UVA Yale or Cornell for Electrical Engineering/CS

If one looks at past history, it could be argued that Yale is one of the least robust engineering programs in the country.

It started out with what has come to be called “The Yale Report of 1828”. Four years after the founding of RPI, at a time when the country was trying to gear up for the industrial revolution, Yale declared that educating their clientele (the leisure class) should have nothing to do with anything that required the use of the hands (other than croquet). They argued that studying dead languages was a better way to prepare for the future than studying technology.

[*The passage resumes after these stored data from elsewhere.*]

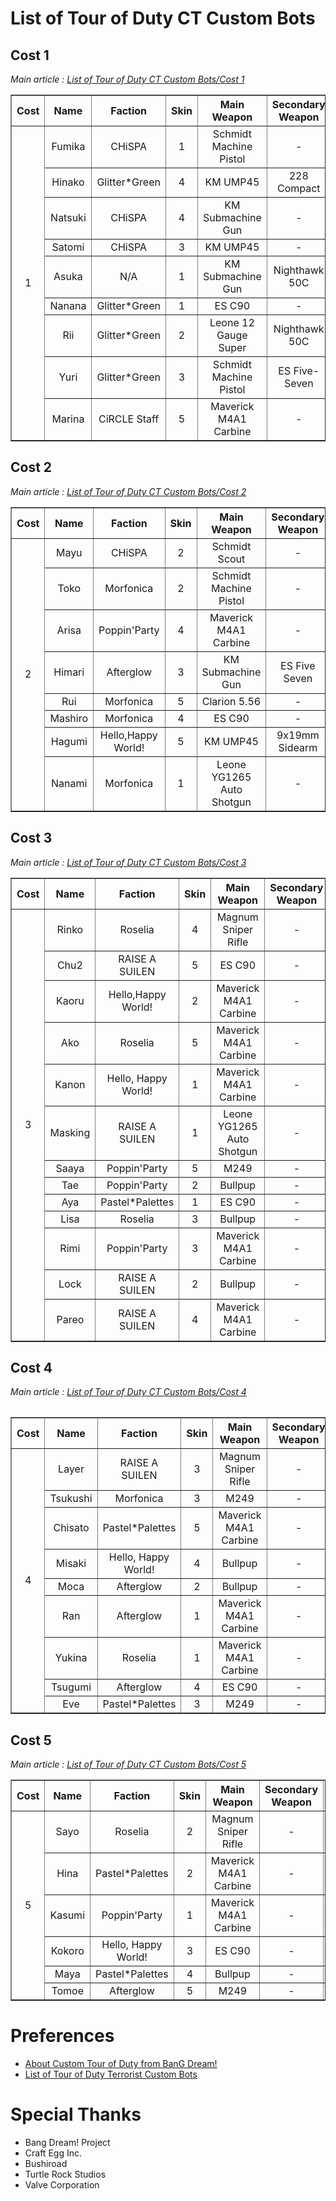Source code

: # List of Tour of Duty CT Custom Bots
## Cost 1
<I>Main article : <a href="https://github.com/munawars14/Munawars14-Condition-Zero-Custom-BOT-for-Tour-of-Duty-from-BanG-Dream/blob/main/Custom%20Bots%20List%20-%20Cost%201.md">List of Tour of Duty CT Custom Bots/Cost 1</a></i><br>
<table border="1">
<tbody align="center">
<Tr>
<Th>Cost</th>
<Th>Name</th>
<Th>Faction</th>
<Th>Skin</th>
<Th>Main Weapon</th>
<Th>Secondary Weapon</th>
<Th>Skill</th>
<Th>Teamwork</th>
<Th>Aggression</th>
<Th>Pitch</th>
</Tr>
<Tr>
<Td rowspan="15">1</td>
<Td>Fumika</td>
<Td>CHiSPA</td>
<Td>1</td>
<Td>Schmidt Machine Pistol</td>
<Td>-</td>
<Td>Bad</td>
<Td>Low</td>
<Td>High</td>
<Td>104</td>
</Tr>
<Tr>
<Td>Hinako</td>
<Td>Glitter*Green</td>
<Td>4</td>
<Td>KM UMP45</td>
<Td>228 Compact</td>
<Td>Bad</td>
<Td>Ok</td>
<Td>High</td>
<Td>113</td>
</Tr>
<Tr>
<Td>Natsuki</td>
<Td>CHiSPA</td>
<Td>4</td>
<Td>KM Submachine Gun</td>
<Td>-</td>
<Td>Bad</td>
<Td>Good</td>
<Td>Low</td>
<Td>106</td>
</Tr>
<Tr>
<Td>Satomi</td>
<Td>CHiSPA</td>
<Td>3</td>
<Td>KM UMP45</td>
<Td>-</td>
<Td>Bad</td>
<Td>Good</td>
<Td>High</td>
<Td>107</td>
</Tr>
<Tr>
<Td>Asuka</td>
<Td>N/A</td>
<Td>1</td>
<Td>KM Submachine Gun</td>
<Td>Nighthawk 50C</td>
<Td>Low</td>
<Td>Good</td>
<Td>Low</td>
<Td>112</td>
</Tr>
<Tr>
<Td>Nanana</td>
<Td>Glitter*Green</td>
<Td>1</td>
<Td>ES C90</td>
<Td>-</td>
<Td>Low</td>
<Td>Good</td>
<Td>Good</td>
<Td>105</td>
</Tr>
<Tr>
<Td>Rii</td>
<Td>Glitter*Green</td>
<Td>2</td>
<Td>Leone 12 Gauge Super</td>
<Td>Nighthawk 50C</td>
<Td>Low</td>
<Td>Good</td>
<Td>Good</td>
<Td>108</td>
</Tr>
<Tr>
<Td>Yuri</td>
<Td>Glitter*Green</td>
<Td>3</td>
<Td>Schmidt Machine Pistol</td>
<Td>ES Five-Seven</td>
<Td>Low</td>
<Td>High</td>
<Td>Low</td>
<Td>110</td>
</Tr>
<Tr>
<Td>Marina</td>
<Td>CiRCLE Staff</td>
<Td>5</td>
<Td>Maverick M4A1 Carbine</td>
<Td>-</td>
<Td>Low</td>
<Td>High</td>
<Td>Ok</td>
<Td>110</td>
</Tr>
</Tbody>
</Table>

## Cost 2
<I>Main article : <a href="https://github.com/munawars14/Munawars14-Condition-Zero-Custom-BOT-for-Tour-of-Duty-from-BanG-Dream/blob/main/Custom%20Bots%20List%20-%20Cost%202.md">List of Tour of Duty CT Custom Bots/Cost 2</a></i><br>
<table border="1">
<tbody align="center">
<Tr>
<Th>Cost</th>
<Th>Name</th>
<Th>Faction</th>
<Th>Skin</th>
<Th>Main Weapon</th>
<Th>Secondary Weapon</th>
<Th>Skill</th>
<Th>Teamwork</th>
<Th>Aggression</th>
<Th>Pitch</th>
</Tr>
<Tr>
<Td rowspan="15">2</td>
<Td>Mayu</td>
<Td>CHiSPA</td>
<Td>2</td>
<Td>Schmidt Scout</td>
<Td>-</td>
<Td>Ok</td>
<Td>Low</td>
<Td>Bad</td>
<Td>109</td>
</Tr>
<Tr>
<Td>Toko</td>
<Td>Morfonica</td>
<Td>2</td>
<Td>Schmidt Machine Pistol</td>
<Td>-</td>
<Td>Ok</td>
<Td>Ok</td>
<Td>Ok</td>
<Td>111</td>
</Tr>
<Tr>
<Td>Arisa</td>
<Td>Poppin'Party</td>
<Td>4</td>
<Td>Maverick M4A1 Carbine</td>
<Td>-</td>
<Td>Ok</td>
<Td>Ok</td>
<Td>Good</td>
<Td>110</td>
</Tr>
<Tr>
<Td>Himari</td>
<Td>Afterglow</td>
<Td>3</td>
<Td>KM Submachine Gun</td>
<Td>ES Five Seven</td>
<Td>Ok</td>
<Td>Good</td>
<Td>Good</td>
<Td>114</td>
</Tr>
<Tr>
<Td>Rui</td>
<Td>Morfonica</td>
<Td>5</td>
<Td>Clarion 5.56</td>
<Td>-</td>
<Td>Ok</td>
<Td>Good</td>
<Td>High</td>
<Td>104</td>
</Tr>
<Tr>
<Td>Mashiro</td>
<Td>Morfonica</td>
<Td>4</td>
<Td>ES C90</td>
<Td>-</td>
<Td>Ok</td>
<Td>High</td>
<Td>Low</td>
<Td>116</td>
</Tr>
<Tr>
<Td>Hagumi</td>
<Td>Hello,Happy World!</td>
<Td>5</td>
<Td>KM UMP45</td>
<Td>9x19mm Sidearm</td>
<Td>Ok</td>
<Td>High</td>
<Td>Ok</td>
<Td>117</td>
</Tr>
<Tr>
<Td>Nanami</td>
<Td>Morfonica</td>
<Td>1</td>
<Td>Leone YG1265 Auto Shotgun</td>
<Td>-</td>
<Td>Ok</td>
<Td>High</td>
<Td>Good</td>
<Td>109</td>
</Tr>
</Tbody>
</Table>

## Cost 3
<I>Main article : <a href="https://github.com/munawars14/Munawars14-Condition-Zero-Custom-BOT-for-Tour-of-Duty-from-BanG-Dream/blob/main/Custom%20Bots%20List%20-%20Cost%203.md">List of Tour of Duty CT Custom Bots/Cost 3</a></i><br>
<table border="1">
<tbody align="center">
<Tr>
<Th>Cost</th>
<Th>Name</th>
<Th>Faction</th>
<Th>Skin</th>
<Th>Main Weapon</th>
<Th>Secondary Weapon</th>
<Th>Skill</th>
<Th>Teamwork</th>
<Th>Aggression</th>
<Th>Pitch</th>
</Tr>
<Tr>
<Td rowspan="15">3</td>
<Td>Rinko</td>
<Td>Roselia</td>
<Td>4</td>
<Td>Magnum Sniper Rifle</td>
<Td>-</td>
<Td>Good</td>
<Td>Low</td>
<Td>Bad</td>
<Td>111</td>
</Tr>
<Tr>
<Td>Chu2</td>
<Td>RAISE A SUILEN</td>
<Td>5</td>
<Td>ES C90</td>
<Td>-</td>
<Td>Good</td>
<Td>Ok</td>
<Td>Ok</td>
<Td>115</td>
</Tr>
<Tr>
<Td>Kaoru</td>
<Td>Hello,Happy World!</td>
<Td>2</td>
<Td>Maverick M4A1 Carbine</td>
<Td>-</td>
<Td>Good</td>
<Td>Ok</td>
<Td>Good</td>
<Td>100</td>
</Tr>
<Tr>
<Td>Ako</td>
<Td>Roselia</td>
<Td>5</td>
<Td>Maverick M4A1 Carbine</td>
<Td>-</td>
<Td>Good</td>
<Td>Ok</td>
<Td>High</td>
<Td>119</td>
</Tr>
<Tr>
<Td>Kanon</td>
<Td>Hello, Happy World!</td>
<Td>1</td>
<Td>Maverick M4A1 Carbine</td>
<Td>-</td>
<Td>Good</td>
<Td>Good</td>
<Td>Ok</td>
<Td>113</td>
</Tr>
<Tr>
<Td>Masking</td>
<Td>RAISE A SUILEN</td>
<Td>1</td>
<Td>Leone YG1265 Auto Shotgun</td>
<Td>-</td>
<Td>Good</td>
<Td>Good</td>
<Td>Good</td>
<Td>100</td>
</Tr>
<Tr>
<Td>Saaya</td>
<Td>Poppin'Party</td>
<Td>5</td>
<Td>M249</td>
<Td>-</td>
<Td>Good</td>
<Td>Good</td>
<Td>Good</td>
<Td>115</td>
</Tr>
<Tr>
<Td>Tae</td>
<Td>Poppin'Party</td>
<Td>2</td>
<Td>Bullpup</td>
<Td>-</td>
<Td>Good</td>
<Td>Good</td>
<Td>Good</td>
<Td>104</td>
</Tr>
<Tr>
<Td>Aya</td>
<Td>Pastel*Palettes</td>
<Td>1</td>
<Td>ES C90</td>
<Td>-</td>
<Td>Good</td>
<Td>Good</td>
<Td>High</td>
<Td>115</td>
</Tr>
<Tr>
<Td>Lisa</td>
<Td>Roselia</td>
<Td>3</td>
<Td>Bullpup</td>
<Td>-</td>
<Td>Good</td>
<Td>High</td>
<Td>Ok</td>
<Td>115</td>
</Tr>
<Tr>
<Td>Rimi</td>
<Td>Poppin'Party</td>
<Td>3</td>
<Td>Maverick M4A1 Carbine</td>
<Td>-</td>
<Td>Good</td>
<Td>High</td>
<Td>Ok</td>
<Td>118</td>
</Tr>
<Tr>
<Td>Lock</td>
<Td>RAISE A SUILEN</td>
<Td>2</td>
<Td>Bullpup</td>
<Td>-</td>
<Td>Good</td>
<Td>High</td>
<Td>Good</td>
<Td>118</td>
</Tr>
<Tr>
<Td>Pareo</td>
<Td>RAISE A SUILEN</td>
<Td>4</td>
<Td>Maverick M4A1 Carbine</td>
<Td>-</td>
<Td>Good</td>
<Td>High</td>
<Td>High</td>
<Td>108</td>
</Tr>
<Tbody>
<Table>

## Cost 4
<I>Main article : <a href="https://github.com/munawars14/Munawars14-Condition-Zero-Custom-BOT-for-Tour-of-Duty-from-BanG-Dream/blob/main/Custom%20Bots%20List%20-%20Cost%204.md">List of Tour of Duty CT Custom Bots/Cost 4</a></i><br>
<table border="1">
<tbody align="center">
<Tr>
<Th>Cost</th>
<Th>Name</th>
<Th>Faction</th>
<Th>Skin</th>
<Th>Main Weapon</th>
<Th>Secondary Weapon</th>
<Th>Skill</th>
<Th>Teamwork</th>
<Th>Aggression</th>
<Th>Pitch</th>
</Tr>
<Tr>
<Td rowspan="15">4</td>
<Td>Layer</td>
<Td>RAISE A SUILEN</td>
<Td>3</td>
<Td>Magnum Sniper Rifle</td>
<Td>-</td>
<Td>Good</td>
<Td>Good</td>
<Td>Low</td>
<Td>110</td>
</Tr>
<Tr>
<Td>Tsukushi</td>
<Td>Morfonica</td>
<Td>3</td>
<Td>M249</td>
<Td>-</td>
<Td>High</td>
<Td>Ok</td>
<Td>High</td>
<Td>112</td>
</Tr>
<Tr>
<Td>Chisato</td>
<Td>Pastel*Palettes</td>
<Td>5</td>
<Td>Maverick M4A1 Carbine</td>
<Td>-</td>
<Td>High</td>
<Td>Good</td>
<Td>Ok</td>
<Td>110</td>
</Tr>
<Tr>
<Td>Misaki</td>
<Td>Hello, Happy World!</td>
<Td>4</td>
<Td>Bullpup</td>
<Td>-</td>
<Td>High</td>
<Td>Good</td>
<Td>Good</td>
<Td>115</td>
</Tr>
<Tr>
<Td>Moca</td>
<Td>Afterglow</td>
<Td>2</td>
<Td>Bullpup</td>
<Td>-</td>
<Td>High</td>
<Td>Good</td>
<Td>Good</td>
<Td>107</td>
</Tr>
<Tr>
<Td>Ran</td>
<Td>Afterglow</td>
<Td>1</td>
<Td>Maverick M4A1 Carbine</td>
<Td>-</td>
<Td>High</td>
<Td>Good</td>
<Td>High</td>
<Td>105</td>
</Tr>
<Tr>
<Td>Yukina</td>
<Td>Roselia</td>
<Td>1</td>
<Td>Maverick M4A1 Carbine</td>
<Td>-</td>
<Td>High</td>
<Td>Good</td>
<Td>High</td>
<Td>105</td>
</Tr>
<Tr>
<Td>Tsugumi</td>
<Td>Afterglow</td>
<Td>4</td>
<Td>ES C90</td>
<Td>-</td>
<Td>High</td>
<Td>High</td>
<Td>Ok</td>
<Td>115</td>
</Tr>
<Tr>
<Td>Eve</td>
<Td>Pastel*Palettes</td>
<Td>3</td>
<Td>M249</td>
<Td>-</td>
<Td>High</td>
<Td>High</td>
<Td>Good</td>
<Td>114</td>
</Tr>
</Tbody>
</Table>

## Cost 5
<I>Main article : <a href="https://github.com/munawars14/Munawars14-Condition-Zero-Custom-BOT-for-Tour-of-Duty-from-BanG-Dream/blob/main/Custom%20Bots%20List%20-%20Cost%205.md">List of Tour of Duty CT Custom Bots/Cost 5</a></i><br>
<table border="1">
<tbody align="center">
<Tr>
<Th>Cost</th>
<Th>Name</th>
<Th>Faction</th>
<Th>Skin</th>
<Th>Main Weapon</th>
<Th>Secondary Weapon</th>
<Th>Skill</th>
<Th>Teamwork</th>
<Th>Aggression</th>
<Th>Pitch</th>
</Tr>
<Tr>
<Td rowspan="15">5</td>
<Td>Sayo</td>
<Td>Roselia</td>
<Td>2</td>
<Td>Magnum Sniper Rifle</td>
<Td>-</td>
<Td>High</td>
<Td>High</td>
<Td>Good</td>
<Td>107</td>
</Tr>
<Tr>
<Td>Hina</td>
<Td>Pastel*Palettes</td>
<Td>2</td>
<Td>Maverick M4A1 Carbine</td>
<Td>-</td>
<Td>High</td>
<Td>High</td>
<Td>High</td>
<Td>118</td>
</Tr>
<Tr>
<Td>Kasumi</td>
<Td>Poppin'Party</td>
<Td>1</td>
<Td>Maverick M4A1 Carbine</td>
<Td>-</td>
<Td>High</td>
<Td>High</td>
<Td>High</td>
<Td>114</td>
</Tr>
<Tr>
<Td>Kokoro</td>
<Td>Hello, Happy World!</td>
<Td>3</td>
<Td>ES C90</td>
<Td>-</td>
<Td>High</td>
<Td>High</td>
<Td>High</td>
<Td>118</td>
</Tr>
<Tr>
<Td>Maya</td>
<Td>Pastel*Palettes</td>
<Td>4</td>
<Td>Bullpup</td>
<Td>-</td>
<Td>High</td>
<Td>High</td>
<Td>High</td>
<Td>116</td>
</Tr>
<Tr>
<Td>Tomoe</td>
<Td>Afterglow</td>
<Td>5</td>
<Td>M249</td>
<Td>-</td>
<Td>High</td>
<Td>High</td>
<Td>High</td>
<Td>110</td>
</Tr>
</Tbody>
</Table>

# Preferences
- <a href="https://github.com/munawars14/Munawars14-Condition-Zero-Custom-BOT-for-Tour-of-Duty-from-BanG-Dream">About Custom Tour of Duty from BanG Dream!</a>
- <a href="https://github.com/munawars14/Munawars14-Condition-Zero-Custom-BOT-for-Tour-of-Duty-from-BanG-Dream/blob/main/Custom%20Bots%20List%20-%20Terrorists.md">List of Tour of Duty Terrorist Custom Bots</a>

# Special Thanks
- Bang Dream! Project
- Craft Egg Inc.
- Bushiroad
- Turtle Rock Studios
- Valve Corporation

In the report, Yale (which was clearly behind the times in science) talked about the “furniture of the mind” and presumably was concerned that decorating the mind with modern furniture would be in poor taste given the faux Gothic architecture of the campus. :smile:

Ironically, in 1863, Yale was the first college to take funding and operate under the terms of the Morrill (land grant) Act, which was intended to fund the creation of agriculture and mechanic arts (engineering) programs. After years of complaints around performance, in 1893 Yale’s land grant status was revoked, making it one of three schools in the Northeast (all members of the Ivy League) with this distinction.
https://today.uconn.edu/2012/09/land-grant-status-acquired-after-yale-storrs-controversy/

Cornell (which was founded in 1865 as a land grant college) was able to maintain that status.

Throughout the the 20th century, Yale’s administration struggled with the concept of engineering doing away with the Sheffield School in 1919, then re-establishing a school of engineering in 1932 only to totally neglect their undergraduate programs resulting in a loss of their engineering accreditation. in 1966. After nearly two decades of rebuilding, they were able to regain accreditation in 1984 only to have the provost propose that engineering be eliminated in 1992 to save money (presumably to fund dead languages in order to better prepare their students for the 21st century innovation economy).

Yale did not approve the proposal (so they still have some engineering. More recently they have managed to increase funding, but who knows what the future will bring.